_Assignment:_ Down to the final line, print the records below exactly and without pictures.

_Data:_
□ □ □
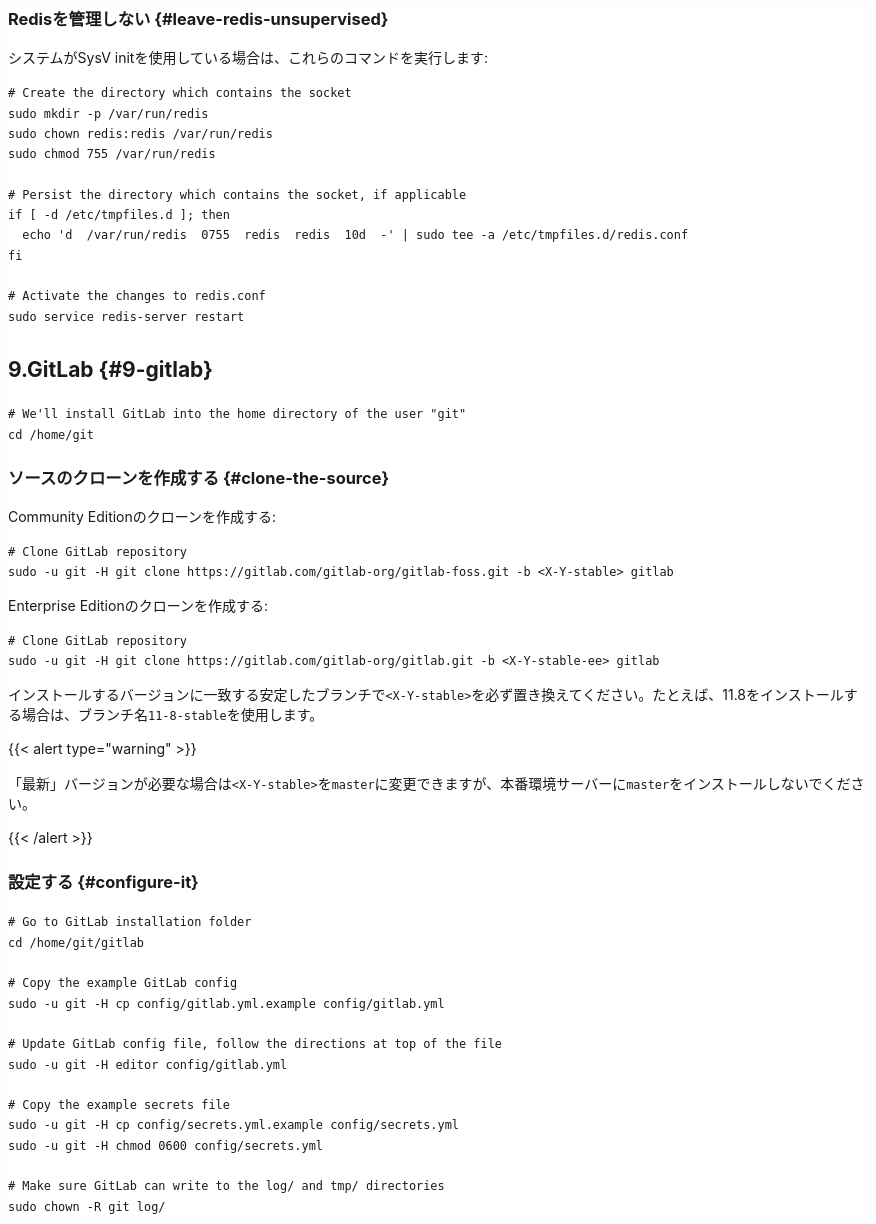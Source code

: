 ### Redisを管理しない {#leave-redis-unsupervised}

システムがSysV initを使用している場合は、これらのコマンドを実行します:

```shell
# Create the directory which contains the socket
sudo mkdir -p /var/run/redis
sudo chown redis:redis /var/run/redis
sudo chmod 755 /var/run/redis

# Persist the directory which contains the socket, if applicable
if [ -d /etc/tmpfiles.d ]; then
  echo 'd  /var/run/redis  0755  redis  redis  10d  -' | sudo tee -a /etc/tmpfiles.d/redis.conf
fi

# Activate the changes to redis.conf
sudo service redis-server restart
```

## 9\.GitLab {#9-gitlab}

```shell
# We'll install GitLab into the home directory of the user "git"
cd /home/git
```

### ソースのクローンを作成する {#clone-the-source}

Community Editionのクローンを作成する:

```shell
# Clone GitLab repository
sudo -u git -H git clone https://gitlab.com/gitlab-org/gitlab-foss.git -b <X-Y-stable> gitlab
```

Enterprise Editionのクローンを作成する:

```shell
# Clone GitLab repository
sudo -u git -H git clone https://gitlab.com/gitlab-org/gitlab.git -b <X-Y-stable-ee> gitlab
```

インストールするバージョンに一致する安定したブランチで`<X-Y-stable>`を必ず置き換えてください。たとえば、11.8をインストールする場合は、ブランチ名`11-8-stable`を使用します。

{{< alert type="warning" >}}

「最新」バージョンが必要な場合は`<X-Y-stable>`を`master`に変更できますが、本番環境サーバーに`master`をインストールしないでください。

{{< /alert >}}

### 設定する {#configure-it}

```shell
# Go to GitLab installation folder
cd /home/git/gitlab

# Copy the example GitLab config
sudo -u git -H cp config/gitlab.yml.example config/gitlab.yml

# Update GitLab config file, follow the directions at top of the file
sudo -u git -H editor config/gitlab.yml

# Copy the example secrets file
sudo -u git -H cp config/secrets.yml.example config/secrets.yml
sudo -u git -H chmod 0600 config/secrets.yml

# Make sure GitLab can write to the log/ and tmp/ directories
sudo chown -R git log/
```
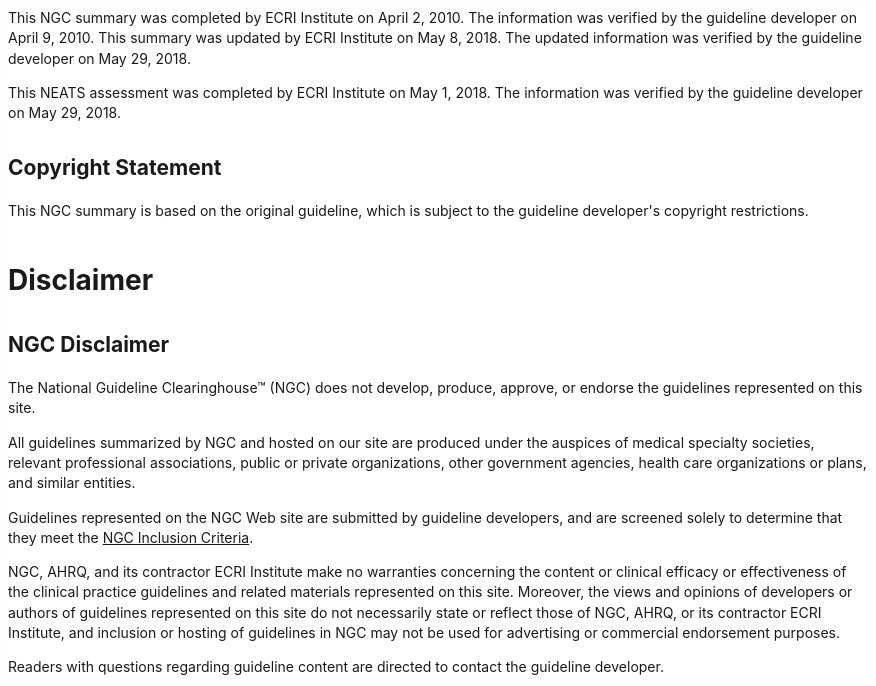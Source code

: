 

This NGC summary was completed by ECRI Institute on April 2, 2010. The information was verified by the guideline developer on April 9, 2010. This summary was updated by ECRI Institute on May 8, 2018. The updated information was verified by the guideline developer on May 29, 2018.

This NEATS assessment was completed by ECRI Institute on May 1, 2018. The information was verified by the guideline developer on May 29, 2018.

## Copyright Statement



This NGC summary is based on the original guideline, which is subject to the guideline developer's copyright restrictions.

# Disclaimer

## NGC Disclaimer



The National Guideline Clearinghouse™ (NGC) does not develop, produce, approve, or endorse the guidelines represented on this site.

All guidelines summarized by NGC and hosted on our site are produced under the auspices of medical specialty societies, relevant professional associations, public or private organizations, other government agencies, health care organizations or plans, and similar entities.

Guidelines represented on the NGC Web site are submitted by guideline developers, and are screened solely to determine that they meet the [NGC Inclusion Criteria](/help-and-about/summaries/inclusion-criteria).

NGC, AHRQ, and its contractor ECRI Institute make no warranties concerning the content or clinical efficacy or effectiveness of the clinical practice guidelines and related materials represented on this site. Moreover, the views and opinions of developers or authors of guidelines represented on this site do not necessarily state or reflect those of NGC, AHRQ, or its contractor ECRI Institute, and inclusion or hosting of guidelines in NGC may not be used for advertising or commercial endorsement purposes.

Readers with questions regarding guideline content are directed to contact the guideline developer.

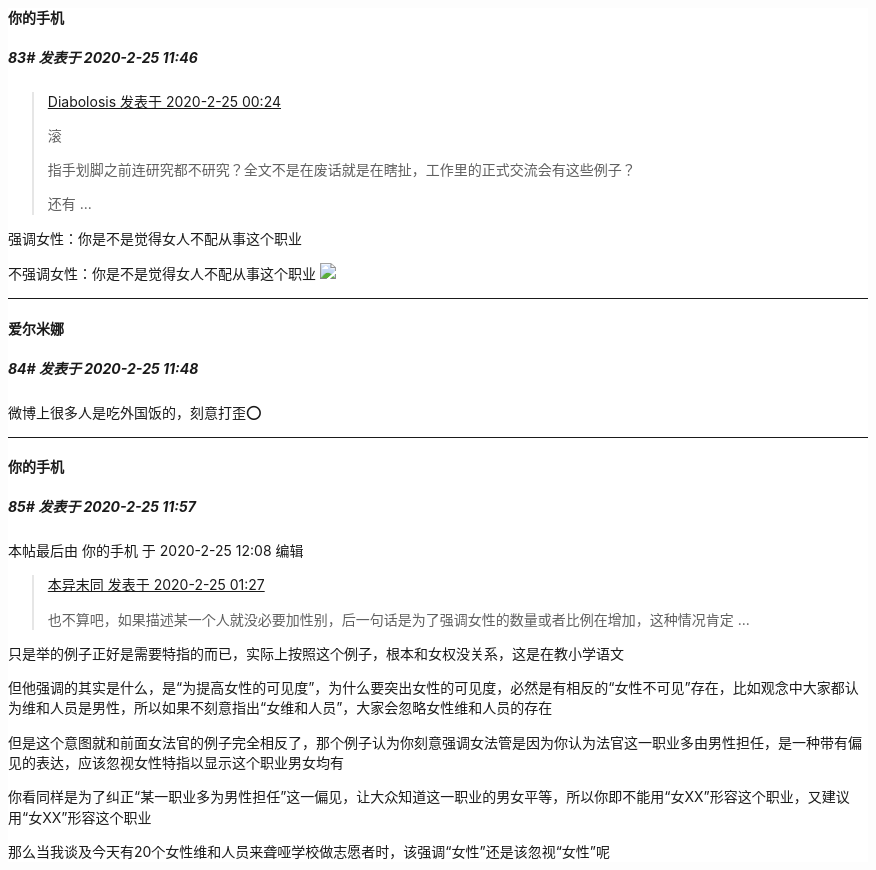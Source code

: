 ####  你的手机  
##### 83#       发表于 2020-2-25 11:46



<blockquote><a href="httphttps://bbs.saraba1st.com/2b/forum.php?mod=redirect&amp;goto=findpost&amp;pid=46515518&amp;ptid=1915536" target="_blank">Diabolosis 发表于 2020-2-25 00:24</a>

滚

指手划脚之前连研究都不研究？全文不是在废话就是在瞎扯，工作里的正式交流会有这些例子？

还有 ...</blockquote>
强调女性：你是不是觉得女人不配从事这个职业

不强调女性：你是不是觉得女人不配从事这个职业
<img src="https://static.saraba1st.com/image/smiley/face2017/001.png" referrerpolicy="no-referrer">







*****

####  爱尔米娜  
##### 84#       发表于 2020-2-25 11:48




微博上很多人是吃外国饭的，刻意打歪⭕️







*****

####  你的手机  
##### 85#       发表于 2020-2-25 11:57



 本帖最后由 你的手机 于 2020-2-25 12:08 编辑 
<blockquote><a href="httphttps://bbs.saraba1st.com/2b/forum.php?mod=redirect&amp;goto=findpost&amp;pid=46516053&amp;ptid=1915536" target="_blank">本异末同 发表于 2020-2-25 01:27</a>

也不算吧，如果描述某一个人就没必要加性别，后一句话是为了强调女性的数量或者比例在增加，这种情况肯定 ...</blockquote>
只是举的例子正好是需要特指的而已，实际上按照这个例子，根本和女权没关系，这是在教小学语文

但他强调的其实是什么，是“为提高女性的可见度”，为什么要突出女性的可见度，必然是有相反的“女性不可见”存在，比如观念中大家都认为维和人员是男性，所以如果不刻意指出“女维和人员”，大家会忽略女性维和人员的存在

但是这个意图就和前面女法官的例子完全相反了，那个例子认为你刻意强调女法管是因为你认为法官这一职业多由男性担任，是一种带有偏见的表达，应该忽视女性特指以显示这个职业男女均有

你看同样是为了纠正“某一职业多为男性担任”这一偏见，让大众知道这一职业的男女平等，所以你即不能用“女XX”形容这个职业，又建议用“女XX”形容这个职业


那么当我谈及今天有20个女性维和人员来聋哑学校做志愿者时，该强调“女性”还是该忽视“女性”呢

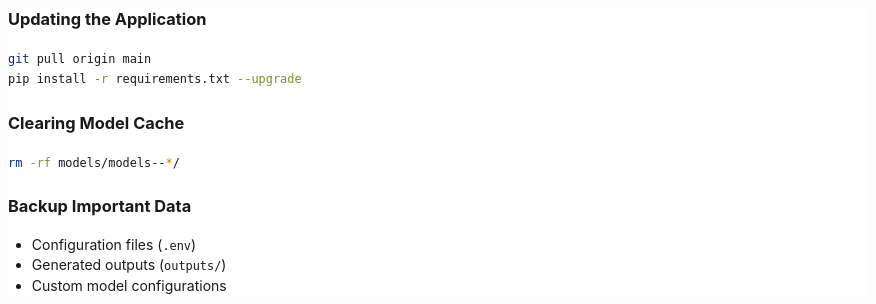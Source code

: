 ### Updating the Application
```bash
git pull origin main
pip install -r requirements.txt --upgrade
```

### Clearing Model Cache
```bash
rm -rf models/models--*/
```

### Backup Important Data
- Configuration files (`.env`)
- Generated outputs (`outputs/`)
- Custom model configurations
□ □ □
_Response to this exercise:_
Source code

: ### Redisを管理しない {#leave-redis-unsupervised}

システムがSysV initを使用している場合は、これらのコマンドを実行します:

```shell
# Create the directory which contains the socket
sudo mkdir -p /var/run/redis
sudo chown redis:redis /var/run/redis
sudo chmod 755 /var/run/redis

# Persist the directory which contains the socket, if applicable
if [ -d /etc/tmpfiles.d ]; then
  echo 'd  /var/run/redis  0755  redis  redis  10d  -' | sudo tee -a /etc/tmpfiles.d/redis.conf
fi

# Activate the changes to redis.conf
sudo service redis-server restart
```

## 9\.GitLab {#9-gitlab}

```shell
# We'll install GitLab into the home directory of the user "git"
cd /home/git
```

### ソースのクローンを作成する {#clone-the-source}

Community Editionのクローンを作成する:

```shell
# Clone GitLab repository
sudo -u git -H git clone https://gitlab.com/gitlab-org/gitlab-foss.git -b <X-Y-stable> gitlab
```

Enterprise Editionのクローンを作成する:

```shell
# Clone GitLab repository
sudo -u git -H git clone https://gitlab.com/gitlab-org/gitlab.git -b <X-Y-stable-ee> gitlab
```

インストールするバージョンに一致する安定したブランチで`<X-Y-stable>`を必ず置き換えてください。たとえば、11.8をインストールする場合は、ブランチ名`11-8-stable`を使用します。

{{< alert type="warning" >}}

「最新」バージョンが必要な場合は`<X-Y-stable>`を`master`に変更できますが、本番環境サーバーに`master`をインストールしないでください。

{{< /alert >}}

### 設定する {#configure-it}

```shell
# Go to GitLab installation folder
cd /home/git/gitlab

# Copy the example GitLab config
sudo -u git -H cp config/gitlab.yml.example config/gitlab.yml

# Update GitLab config file, follow the directions at top of the file
sudo -u git -H editor config/gitlab.yml

# Copy the example secrets file
sudo -u git -H cp config/secrets.yml.example config/secrets.yml
sudo -u git -H chmod 0600 config/secrets.yml

# Make sure GitLab can write to the log/ and tmp/ directories
sudo chown -R git log/
```
Source code

: 

This NGC summary was completed by ECRI Institute on April 2, 2010. The information was verified by the guideline developer on April 9, 2010. This summary was updated by ECRI Institute on May 8, 2018. The updated information was verified by the guideline developer on May 29, 2018.

This NEATS assessment was completed by ECRI Institute on May 1, 2018. The information was verified by the guideline developer on May 29, 2018.

## Copyright Statement



This NGC summary is based on the original guideline, which is subject to the guideline developer's copyright restrictions.

# Disclaimer

## NGC Disclaimer



The National Guideline Clearinghouse™ (NGC) does not develop, produce, approve, or endorse the guidelines represented on this site.

All guidelines summarized by NGC and hosted on our site are produced under the auspices of medical specialty societies, relevant professional associations, public or private organizations, other government agencies, health care organizations or plans, and similar entities.

Guidelines represented on the NGC Web site are submitted by guideline developers, and are screened solely to determine that they meet the [NGC Inclusion Criteria](/help-and-about/summaries/inclusion-criteria).

NGC, AHRQ, and its contractor ECRI Institute make no warranties concerning the content or clinical efficacy or effectiveness of the clinical practice guidelines and related materials represented on this site. Moreover, the views and opinions of developers or authors of guidelines represented on this site do not necessarily state or reflect those of NGC, AHRQ, or its contractor ECRI Institute, and inclusion or hosting of guidelines in NGC may not be used for advertising or commercial endorsement purposes.

Readers with questions regarding guideline content are directed to contact the guideline developer.

Source code

: ####  你的手机  
##### 83#       发表于 2020-2-25 11:46



<blockquote><a href="httphttps://bbs.saraba1st.com/2b/forum.php?mod=redirect&amp;goto=findpost&amp;pid=46515518&amp;ptid=1915536" target="_blank">Diabolosis 发表于 2020-2-25 00:24</a>

滚

指手划脚之前连研究都不研究？全文不是在废话就是在瞎扯，工作里的正式交流会有这些例子？

还有 ...</blockquote>
强调女性：你是不是觉得女人不配从事这个职业

不强调女性：你是不是觉得女人不配从事这个职业
<img src="https://static.saraba1st.com/image/smiley/face2017/001.png" referrerpolicy="no-referrer">







*****

####  爱尔米娜  
##### 84#       发表于 2020-2-25 11:48




微博上很多人是吃外国饭的，刻意打歪⭕️







*****

####  你的手机  
##### 85#       发表于 2020-2-25 11:57



 本帖最后由 你的手机 于 2020-2-25 12:08 编辑 
<blockquote><a href="httphttps://bbs.saraba1st.com/2b/forum.php?mod=redirect&amp;goto=findpost&amp;pid=46516053&amp;ptid=1915536" target="_blank">本异末同 发表于 2020-2-25 01:27</a>

也不算吧，如果描述某一个人就没必要加性别，后一句话是为了强调女性的数量或者比例在增加，这种情况肯定 ...</blockquote>
只是举的例子正好是需要特指的而已，实际上按照这个例子，根本和女权没关系，这是在教小学语文

但他强调的其实是什么，是“为提高女性的可见度”，为什么要突出女性的可见度，必然是有相反的“女性不可见”存在，比如观念中大家都认为维和人员是男性，所以如果不刻意指出“女维和人员”，大家会忽略女性维和人员的存在

但是这个意图就和前面女法官的例子完全相反了，那个例子认为你刻意强调女法管是因为你认为法官这一职业多由男性担任，是一种带有偏见的表达，应该忽视女性特指以显示这个职业男女均有

你看同样是为了纠正“某一职业多为男性担任”这一偏见，让大众知道这一职业的男女平等，所以你即不能用“女XX”形容这个职业，又建议用“女XX”形容这个职业


那么当我谈及今天有20个女性维和人员来聋哑学校做志愿者时，该强调“女性”还是该忽视“女性”呢

Source code

: ### Updating the Application
```bash
git pull origin main
pip install -r requirements.txt --upgrade
```

### Clearing Model Cache
```bash
rm -rf models/models--*/
```

### Backup Important Data
- Configuration files (`.env`)
- Generated outputs (`outputs/`)
- Custom model configurations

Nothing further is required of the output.